_YOUR OBJECTIVE_. Give back an exact repetition of the material below, from its first line through the line that contains "### Handling Infinite Loops Safely", both included, minus the pictures.

★ ★ ★ ★ ★

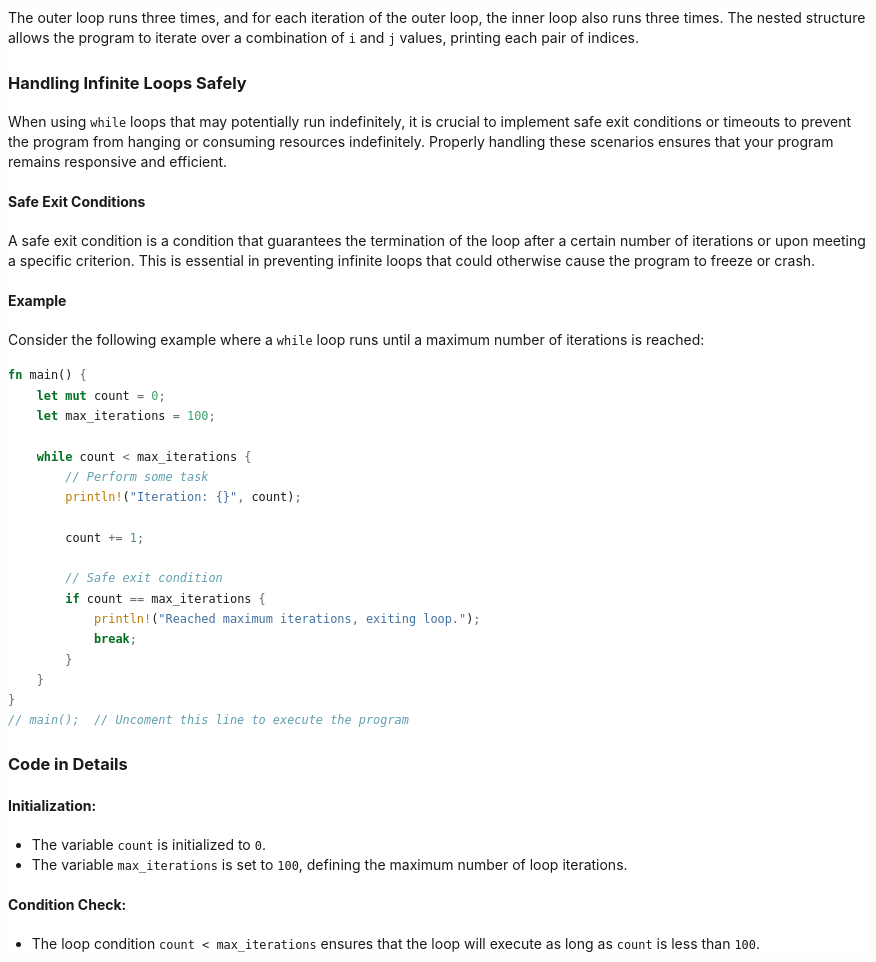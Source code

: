 
The outer loop runs three times, and for each iteration of the outer loop, the inner loop also runs three times. The nested structure allows the program to iterate over a combination of `i` and `j` values, printing each pair of indices.

### Handling Infinite Loops Safely

When using `while` loops that may potentially run indefinitely, it is crucial to implement safe exit conditions or timeouts to prevent the program from hanging or consuming resources indefinitely. Properly handling these scenarios ensures that your program remains responsive and efficient.

#### Safe Exit Conditions

A safe exit condition is a condition that guarantees the termination of the loop after a certain number of iterations or upon meeting a specific criterion. This is essential in preventing infinite loops that could otherwise cause the program to freeze or crash.

#### Example

Consider the following example where a `while` loop runs until a maximum number of iterations is reached:


```Rust
fn main() {
    let mut count = 0;
    let max_iterations = 100;

    while count < max_iterations {
        // Perform some task
        println!("Iteration: {}", count);

        count += 1;

        // Safe exit condition
        if count == max_iterations {
            println!("Reached maximum iterations, exiting loop.");
            break;
        }
    }
}
// main();  // Uncoment this line to execute the program
```

### Code in Details

#### Initialization:

- The variable `count` is initialized to `0`.
- The variable `max_iterations` is set to `100`, defining the maximum number of loop iterations.

#### Condition Check:

- The loop condition `count < max_iterations` ensures that the loop will execute as long as `count` is less than `100`.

★ ★ ★ ★ ★

_EXERCISE ANSWER_.
Source code

: 
The outer loop runs three times, and for each iteration of the outer loop, the inner loop also runs three times. The nested structure allows the program to iterate over a combination of `i` and `j` values, printing each pair of indices.

### Handling Infinite Loops Safely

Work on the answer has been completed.